::: Input data

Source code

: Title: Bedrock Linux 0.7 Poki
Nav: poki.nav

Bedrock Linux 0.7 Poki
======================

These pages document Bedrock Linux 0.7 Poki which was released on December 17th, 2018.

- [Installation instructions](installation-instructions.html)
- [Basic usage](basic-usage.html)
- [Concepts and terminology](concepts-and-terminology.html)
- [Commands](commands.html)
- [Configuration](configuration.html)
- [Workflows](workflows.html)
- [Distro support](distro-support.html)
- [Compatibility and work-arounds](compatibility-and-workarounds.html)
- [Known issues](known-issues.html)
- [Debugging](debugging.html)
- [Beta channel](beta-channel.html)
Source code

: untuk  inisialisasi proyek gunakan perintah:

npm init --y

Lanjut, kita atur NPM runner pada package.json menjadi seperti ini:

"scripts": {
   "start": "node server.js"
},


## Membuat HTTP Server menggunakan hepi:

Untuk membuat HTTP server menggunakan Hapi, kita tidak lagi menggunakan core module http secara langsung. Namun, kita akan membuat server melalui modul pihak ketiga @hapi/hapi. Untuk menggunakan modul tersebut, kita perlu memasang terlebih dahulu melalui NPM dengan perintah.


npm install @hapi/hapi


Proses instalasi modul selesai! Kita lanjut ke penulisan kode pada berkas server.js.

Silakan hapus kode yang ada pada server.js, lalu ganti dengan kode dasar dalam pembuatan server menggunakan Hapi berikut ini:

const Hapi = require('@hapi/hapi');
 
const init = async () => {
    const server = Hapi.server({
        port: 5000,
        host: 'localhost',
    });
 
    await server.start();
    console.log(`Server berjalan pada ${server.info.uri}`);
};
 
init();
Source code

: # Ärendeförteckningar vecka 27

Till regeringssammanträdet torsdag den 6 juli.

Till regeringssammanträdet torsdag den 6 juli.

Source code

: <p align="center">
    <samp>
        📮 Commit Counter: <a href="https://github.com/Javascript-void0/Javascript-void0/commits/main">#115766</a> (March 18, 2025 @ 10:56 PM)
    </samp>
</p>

::::::

About this exercise:
From the data above, give every line again exactly as it appears.

Solution below:
Source code

: Title: Bedrock Linux 0.7 Poki
Nav: poki.nav

Bedrock Linux 0.7 Poki
======================

These pages document Bedrock Linux 0.7 Poki which was released on December 17th, 2018.

- [Installation instructions](installation-instructions.html)
- [Basic usage](basic-usage.html)
- [Concepts and terminology](concepts-and-terminology.html)
- [Commands](commands.html)
- [Configuration](configuration.html)
- [Workflows](workflows.html)
- [Distro support](distro-support.html)
- [Compatibility and work-arounds](compatibility-and-workarounds.html)
- [Known issues](known-issues.html)
- [Debugging](debugging.html)
- [Beta channel](beta-channel.html)
Source code

: untuk  inisialisasi proyek gunakan perintah:

npm init --y

Lanjut, kita atur NPM runner pada package.json menjadi seperti ini:

"scripts": {
   "start": "node server.js"
},


## Membuat HTTP Server menggunakan hepi:

Untuk membuat HTTP server menggunakan Hapi, kita tidak lagi menggunakan core module http secara langsung. Namun, kita akan membuat server melalui modul pihak ketiga @hapi/hapi. Untuk menggunakan modul tersebut, kita perlu memasang terlebih dahulu melalui NPM dengan perintah.


npm install @hapi/hapi


Proses instalasi modul selesai! Kita lanjut ke penulisan kode pada berkas server.js.

Silakan hapus kode yang ada pada server.js, lalu ganti dengan kode dasar dalam pembuatan server menggunakan Hapi berikut ini:

const Hapi = require('@hapi/hapi');
 
const init = async () => {
    const server = Hapi.server({
        port: 5000,
        host: 'localhost',
    });
 
    await server.start();
    console.log(`Server berjalan pada ${server.info.uri}`);
};
 
init();
Source code

: # Ärendeförteckningar vecka 27

Till regeringssammanträdet torsdag den 6 juli.

Till regeringssammanträdet torsdag den 6 juli.

Source code

: <p align="center">
    <samp>
        📮 Commit Counter: <a href="https://github.com/Javascript-void0/Javascript-void0/commits/main">#115766</a> (March 18, 2025 @ 10:56 PM)
    </samp>
</p>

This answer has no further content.